Write out each entry below exactly; the images do not belong in your copy.

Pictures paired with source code
------------------------

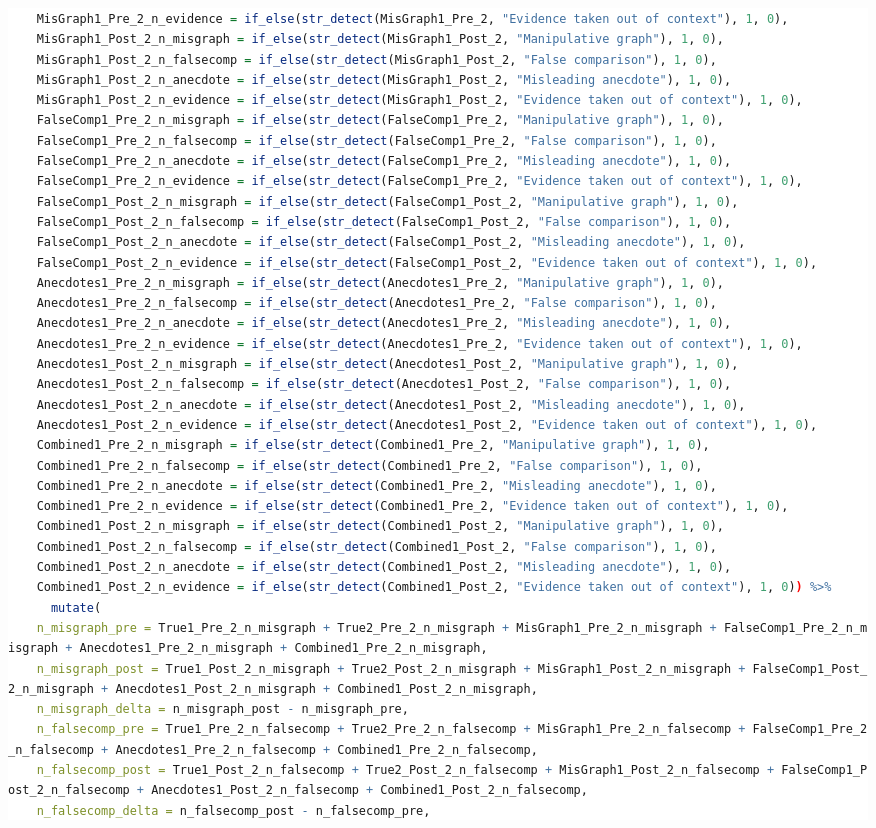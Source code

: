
 ```r
    MisGraph1_Pre_2_n_evidence = if_else(str_detect(MisGraph1_Pre_2, "Evidence taken out of context"), 1, 0),
    MisGraph1_Post_2_n_misgraph = if_else(str_detect(MisGraph1_Post_2, "Manipulative graph"), 1, 0),
    MisGraph1_Post_2_n_falsecomp = if_else(str_detect(MisGraph1_Post_2, "False comparison"), 1, 0),
    MisGraph1_Post_2_n_anecdote = if_else(str_detect(MisGraph1_Post_2, "Misleading anecdote"), 1, 0),
    MisGraph1_Post_2_n_evidence = if_else(str_detect(MisGraph1_Post_2, "Evidence taken out of context"), 1, 0),
    FalseComp1_Pre_2_n_misgraph = if_else(str_detect(FalseComp1_Pre_2, "Manipulative graph"), 1, 0),
    FalseComp1_Pre_2_n_falsecomp = if_else(str_detect(FalseComp1_Pre_2, "False comparison"), 1, 0),
    FalseComp1_Pre_2_n_anecdote = if_else(str_detect(FalseComp1_Pre_2, "Misleading anecdote"), 1, 0),
    FalseComp1_Pre_2_n_evidence = if_else(str_detect(FalseComp1_Pre_2, "Evidence taken out of context"), 1, 0),
    FalseComp1_Post_2_n_misgraph = if_else(str_detect(FalseComp1_Post_2, "Manipulative graph"), 1, 0),
    FalseComp1_Post_2_n_falsecomp = if_else(str_detect(FalseComp1_Post_2, "False comparison"), 1, 0),
    FalseComp1_Post_2_n_anecdote = if_else(str_detect(FalseComp1_Post_2, "Misleading anecdote"), 1, 0),
    FalseComp1_Post_2_n_evidence = if_else(str_detect(FalseComp1_Post_2, "Evidence taken out of context"), 1, 0),
    Anecdotes1_Pre_2_n_misgraph = if_else(str_detect(Anecdotes1_Pre_2, "Manipulative graph"), 1, 0),
    Anecdotes1_Pre_2_n_falsecomp = if_else(str_detect(Anecdotes1_Pre_2, "False comparison"), 1, 0),
    Anecdotes1_Pre_2_n_anecdote = if_else(str_detect(Anecdotes1_Pre_2, "Misleading anecdote"), 1, 0),
    Anecdotes1_Pre_2_n_evidence = if_else(str_detect(Anecdotes1_Pre_2, "Evidence taken out of context"), 1, 0),
    Anecdotes1_Post_2_n_misgraph = if_else(str_detect(Anecdotes1_Post_2, "Manipulative graph"), 1, 0),
    Anecdotes1_Post_2_n_falsecomp = if_else(str_detect(Anecdotes1_Post_2, "False comparison"), 1, 0),
    Anecdotes1_Post_2_n_anecdote = if_else(str_detect(Anecdotes1_Post_2, "Misleading anecdote"), 1, 0),
    Anecdotes1_Post_2_n_evidence = if_else(str_detect(Anecdotes1_Post_2, "Evidence taken out of context"), 1, 0),
    Combined1_Pre_2_n_misgraph = if_else(str_detect(Combined1_Pre_2, "Manipulative graph"), 1, 0),
    Combined1_Pre_2_n_falsecomp = if_else(str_detect(Combined1_Pre_2, "False comparison"), 1, 0),
    Combined1_Pre_2_n_anecdote = if_else(str_detect(Combined1_Pre_2, "Misleading anecdote"), 1, 0),
    Combined1_Pre_2_n_evidence = if_else(str_detect(Combined1_Pre_2, "Evidence taken out of context"), 1, 0),
    Combined1_Post_2_n_misgraph = if_else(str_detect(Combined1_Post_2, "Manipulative graph"), 1, 0),
    Combined1_Post_2_n_falsecomp = if_else(str_detect(Combined1_Post_2, "False comparison"), 1, 0),
    Combined1_Post_2_n_anecdote = if_else(str_detect(Combined1_Post_2, "Misleading anecdote"), 1, 0),
    Combined1_Post_2_n_evidence = if_else(str_detect(Combined1_Post_2, "Evidence taken out of context"), 1, 0)) %>% 
      mutate(
    n_misgraph_pre = True1_Pre_2_n_misgraph + True2_Pre_2_n_misgraph + MisGraph1_Pre_2_n_misgraph + FalseComp1_Pre_2_n_misgraph + Anecdotes1_Pre_2_n_misgraph + Combined1_Pre_2_n_misgraph,
    n_misgraph_post = True1_Post_2_n_misgraph + True2_Post_2_n_misgraph + MisGraph1_Post_2_n_misgraph + FalseComp1_Post_2_n_misgraph + Anecdotes1_Post_2_n_misgraph + Combined1_Post_2_n_misgraph,
    n_misgraph_delta = n_misgraph_post - n_misgraph_pre,
    n_falsecomp_pre = True1_Pre_2_n_falsecomp + True2_Pre_2_n_falsecomp + MisGraph1_Pre_2_n_falsecomp + FalseComp1_Pre_2_n_falsecomp + Anecdotes1_Pre_2_n_falsecomp + Combined1_Pre_2_n_falsecomp,
    n_falsecomp_post = True1_Post_2_n_falsecomp + True2_Post_2_n_falsecomp + MisGraph1_Post_2_n_falsecomp + FalseComp1_Post_2_n_falsecomp + Anecdotes1_Post_2_n_falsecomp + Combined1_Post_2_n_falsecomp,
    n_falsecomp_delta = n_falsecomp_post - n_falsecomp_pre,
```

------------------------

Completed exercise |
Source code

:
 ```r
    MisGraph1_Pre_2_n_evidence = if_else(str_detect(MisGraph1_Pre_2, "Evidence taken out of context"), 1, 0),
    MisGraph1_Post_2_n_misgraph = if_else(str_detect(MisGraph1_Post_2, "Manipulative graph"), 1, 0),
    MisGraph1_Post_2_n_falsecomp = if_else(str_detect(MisGraph1_Post_2, "False comparison"), 1, 0),
    MisGraph1_Post_2_n_anecdote = if_else(str_detect(MisGraph1_Post_2, "Misleading anecdote"), 1, 0),
    MisGraph1_Post_2_n_evidence = if_else(str_detect(MisGraph1_Post_2, "Evidence taken out of context"), 1, 0),
    FalseComp1_Pre_2_n_misgraph = if_else(str_detect(FalseComp1_Pre_2, "Manipulative graph"), 1, 0),
    FalseComp1_Pre_2_n_falsecomp = if_else(str_detect(FalseComp1_Pre_2, "False comparison"), 1, 0),
    FalseComp1_Pre_2_n_anecdote = if_else(str_detect(FalseComp1_Pre_2, "Misleading anecdote"), 1, 0),
    FalseComp1_Pre_2_n_evidence = if_else(str_detect(FalseComp1_Pre_2, "Evidence taken out of context"), 1, 0),
    FalseComp1_Post_2_n_misgraph = if_else(str_detect(FalseComp1_Post_2, "Manipulative graph"), 1, 0),
    FalseComp1_Post_2_n_falsecomp = if_else(str_detect(FalseComp1_Post_2, "False comparison"), 1, 0),
    FalseComp1_Post_2_n_anecdote = if_else(str_detect(FalseComp1_Post_2, "Misleading anecdote"), 1, 0),
    FalseComp1_Post_2_n_evidence = if_else(str_detect(FalseComp1_Post_2, "Evidence taken out of context"), 1, 0),
    Anecdotes1_Pre_2_n_misgraph = if_else(str_detect(Anecdotes1_Pre_2, "Manipulative graph"), 1, 0),
    Anecdotes1_Pre_2_n_falsecomp = if_else(str_detect(Anecdotes1_Pre_2, "False comparison"), 1, 0),
    Anecdotes1_Pre_2_n_anecdote = if_else(str_detect(Anecdotes1_Pre_2, "Misleading anecdote"), 1, 0),
    Anecdotes1_Pre_2_n_evidence = if_else(str_detect(Anecdotes1_Pre_2, "Evidence taken out of context"), 1, 0),
    Anecdotes1_Post_2_n_misgraph = if_else(str_detect(Anecdotes1_Post_2, "Manipulative graph"), 1, 0),
    Anecdotes1_Post_2_n_falsecomp = if_else(str_detect(Anecdotes1_Post_2, "False comparison"), 1, 0),
    Anecdotes1_Post_2_n_anecdote = if_else(str_detect(Anecdotes1_Post_2, "Misleading anecdote"), 1, 0),
    Anecdotes1_Post_2_n_evidence = if_else(str_detect(Anecdotes1_Post_2, "Evidence taken out of context"), 1, 0),
    Combined1_Pre_2_n_misgraph = if_else(str_detect(Combined1_Pre_2, "Manipulative graph"), 1, 0),
    Combined1_Pre_2_n_falsecomp = if_else(str_detect(Combined1_Pre_2, "False comparison"), 1, 0),
    Combined1_Pre_2_n_anecdote = if_else(str_detect(Combined1_Pre_2, "Misleading anecdote"), 1, 0),
    Combined1_Pre_2_n_evidence = if_else(str_detect(Combined1_Pre_2, "Evidence taken out of context"), 1, 0),
    Combined1_Post_2_n_misgraph = if_else(str_detect(Combined1_Post_2, "Manipulative graph"), 1, 0),
    Combined1_Post_2_n_falsecomp = if_else(str_detect(Combined1_Post_2, "False comparison"), 1, 0),
    Combined1_Post_2_n_anecdote = if_else(str_detect(Combined1_Post_2, "Misleading anecdote"), 1, 0),
    Combined1_Post_2_n_evidence = if_else(str_detect(Combined1_Post_2, "Evidence taken out of context"), 1, 0)) %>% 
      mutate(
    n_misgraph_pre = True1_Pre_2_n_misgraph + True2_Pre_2_n_misgraph + MisGraph1_Pre_2_n_misgraph + FalseComp1_Pre_2_n_misgraph + Anecdotes1_Pre_2_n_misgraph + Combined1_Pre_2_n_misgraph,
    n_misgraph_post = True1_Post_2_n_misgraph + True2_Post_2_n_misgraph + MisGraph1_Post_2_n_misgraph + FalseComp1_Post_2_n_misgraph + Anecdotes1_Post_2_n_misgraph + Combined1_Post_2_n_misgraph,
    n_misgraph_delta = n_misgraph_post - n_misgraph_pre,
    n_falsecomp_pre = True1_Pre_2_n_falsecomp + True2_Pre_2_n_falsecomp + MisGraph1_Pre_2_n_falsecomp + FalseComp1_Pre_2_n_falsecomp + Anecdotes1_Pre_2_n_falsecomp + Combined1_Pre_2_n_falsecomp,
    n_falsecomp_post = True1_Post_2_n_falsecomp + True2_Post_2_n_falsecomp + MisGraph1_Post_2_n_falsecomp + FalseComp1_Post_2_n_falsecomp + Anecdotes1_Post_2_n_falsecomp + Combined1_Post_2_n_falsecomp,
    n_falsecomp_delta = n_falsecomp_post - n_falsecomp_pre,
```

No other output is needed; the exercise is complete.